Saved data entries

....................

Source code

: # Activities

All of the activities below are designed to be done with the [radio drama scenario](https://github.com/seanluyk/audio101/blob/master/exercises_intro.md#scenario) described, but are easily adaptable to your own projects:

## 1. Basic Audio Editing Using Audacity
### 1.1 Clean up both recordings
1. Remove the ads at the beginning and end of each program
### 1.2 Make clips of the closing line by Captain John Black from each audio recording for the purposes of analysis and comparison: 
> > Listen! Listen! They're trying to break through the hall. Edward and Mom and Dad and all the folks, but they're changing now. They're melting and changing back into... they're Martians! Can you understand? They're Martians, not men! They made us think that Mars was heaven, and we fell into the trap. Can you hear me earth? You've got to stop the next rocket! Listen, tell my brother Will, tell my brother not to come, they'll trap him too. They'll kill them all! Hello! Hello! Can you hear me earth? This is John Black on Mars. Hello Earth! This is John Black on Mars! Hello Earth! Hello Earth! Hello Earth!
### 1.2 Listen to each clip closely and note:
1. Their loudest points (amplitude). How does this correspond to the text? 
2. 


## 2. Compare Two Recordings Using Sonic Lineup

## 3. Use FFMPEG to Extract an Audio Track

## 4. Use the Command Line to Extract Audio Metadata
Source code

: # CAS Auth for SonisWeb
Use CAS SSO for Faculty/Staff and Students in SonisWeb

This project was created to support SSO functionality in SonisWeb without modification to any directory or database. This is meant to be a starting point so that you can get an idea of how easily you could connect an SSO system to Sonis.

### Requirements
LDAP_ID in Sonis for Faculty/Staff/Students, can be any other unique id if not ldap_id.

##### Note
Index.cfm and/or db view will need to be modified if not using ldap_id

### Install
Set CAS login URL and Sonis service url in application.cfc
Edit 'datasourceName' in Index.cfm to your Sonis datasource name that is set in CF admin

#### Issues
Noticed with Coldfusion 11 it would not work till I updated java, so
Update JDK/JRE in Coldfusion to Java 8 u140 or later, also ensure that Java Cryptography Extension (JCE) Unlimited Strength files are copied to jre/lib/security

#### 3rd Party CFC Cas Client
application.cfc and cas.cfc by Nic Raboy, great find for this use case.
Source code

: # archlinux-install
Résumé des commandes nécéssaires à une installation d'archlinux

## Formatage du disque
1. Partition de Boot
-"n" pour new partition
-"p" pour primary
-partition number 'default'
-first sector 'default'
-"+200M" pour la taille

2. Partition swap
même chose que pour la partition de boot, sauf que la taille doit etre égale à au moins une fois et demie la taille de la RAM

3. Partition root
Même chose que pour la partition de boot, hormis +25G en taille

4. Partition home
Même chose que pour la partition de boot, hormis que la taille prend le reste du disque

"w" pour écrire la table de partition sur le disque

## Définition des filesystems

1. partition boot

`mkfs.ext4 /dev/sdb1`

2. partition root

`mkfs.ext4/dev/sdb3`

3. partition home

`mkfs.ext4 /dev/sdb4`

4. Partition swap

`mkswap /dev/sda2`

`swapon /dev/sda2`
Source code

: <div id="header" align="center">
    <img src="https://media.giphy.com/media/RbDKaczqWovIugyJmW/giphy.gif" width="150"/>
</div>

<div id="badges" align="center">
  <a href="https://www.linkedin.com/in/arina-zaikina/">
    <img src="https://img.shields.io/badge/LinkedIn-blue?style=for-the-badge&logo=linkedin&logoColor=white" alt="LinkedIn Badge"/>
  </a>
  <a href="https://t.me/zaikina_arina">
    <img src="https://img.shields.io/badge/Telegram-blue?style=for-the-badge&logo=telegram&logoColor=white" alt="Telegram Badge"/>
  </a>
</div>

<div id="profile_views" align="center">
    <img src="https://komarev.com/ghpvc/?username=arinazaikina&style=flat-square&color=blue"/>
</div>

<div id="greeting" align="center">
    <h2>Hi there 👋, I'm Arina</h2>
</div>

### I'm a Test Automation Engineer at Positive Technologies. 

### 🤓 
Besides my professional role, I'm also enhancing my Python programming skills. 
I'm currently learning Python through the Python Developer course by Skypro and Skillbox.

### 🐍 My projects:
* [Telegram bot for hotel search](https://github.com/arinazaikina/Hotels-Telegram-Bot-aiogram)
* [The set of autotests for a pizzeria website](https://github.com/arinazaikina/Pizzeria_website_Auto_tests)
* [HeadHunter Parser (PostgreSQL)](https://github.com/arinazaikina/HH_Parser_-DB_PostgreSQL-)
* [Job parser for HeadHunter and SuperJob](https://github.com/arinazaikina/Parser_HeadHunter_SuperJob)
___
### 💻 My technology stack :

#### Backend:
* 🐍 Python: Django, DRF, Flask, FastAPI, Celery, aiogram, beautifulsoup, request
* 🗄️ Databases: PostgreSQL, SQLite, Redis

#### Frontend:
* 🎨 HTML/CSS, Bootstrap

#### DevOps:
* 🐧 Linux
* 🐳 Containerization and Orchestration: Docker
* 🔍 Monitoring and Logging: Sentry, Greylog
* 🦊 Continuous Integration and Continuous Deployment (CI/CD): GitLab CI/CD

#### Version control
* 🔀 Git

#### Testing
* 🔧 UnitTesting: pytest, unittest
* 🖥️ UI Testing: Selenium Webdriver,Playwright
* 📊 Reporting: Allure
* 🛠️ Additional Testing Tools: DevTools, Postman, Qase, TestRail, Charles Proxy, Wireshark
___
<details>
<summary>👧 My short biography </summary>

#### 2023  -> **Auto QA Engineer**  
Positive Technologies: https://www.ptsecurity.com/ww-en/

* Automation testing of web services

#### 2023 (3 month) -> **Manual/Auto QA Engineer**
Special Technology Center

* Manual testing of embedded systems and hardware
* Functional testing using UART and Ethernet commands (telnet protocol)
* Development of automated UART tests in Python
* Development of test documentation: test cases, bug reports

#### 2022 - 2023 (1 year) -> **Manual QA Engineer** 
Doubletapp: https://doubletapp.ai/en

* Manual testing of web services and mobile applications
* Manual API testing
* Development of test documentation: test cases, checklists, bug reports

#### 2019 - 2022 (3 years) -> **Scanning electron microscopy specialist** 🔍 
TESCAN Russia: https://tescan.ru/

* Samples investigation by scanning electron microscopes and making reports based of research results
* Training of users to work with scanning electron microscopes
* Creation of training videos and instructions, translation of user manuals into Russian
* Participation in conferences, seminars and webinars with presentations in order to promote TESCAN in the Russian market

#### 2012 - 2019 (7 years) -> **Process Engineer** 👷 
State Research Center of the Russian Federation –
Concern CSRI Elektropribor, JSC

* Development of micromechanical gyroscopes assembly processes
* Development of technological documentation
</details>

....................

◆ ASSIGNED TASK:
Would you retype the lines above from the one with "systems and hardware" down to the one with "TESCAN Russia: https://tescan.ru/", word for word, both ends included and no other lines?

◆ RESPONSE AREA:
* Manual testing of embedded systems and hardware
* Functional testing using UART and Ethernet commands (telnet protocol)
* Development of automated UART tests in Python
* Development of test documentation: test cases, bug reports

#### 2022 - 2023 (1 year) -> **Manual QA Engineer** 
Doubletapp: https://doubletapp.ai/en

* Manual testing of web services and mobile applications
* Manual API testing
* Development of test documentation: test cases, checklists, bug reports

#### 2019 - 2022 (3 years) -> **Scanning electron microscopy specialist** 🔍 
TESCAN Russia: https://tescan.ru/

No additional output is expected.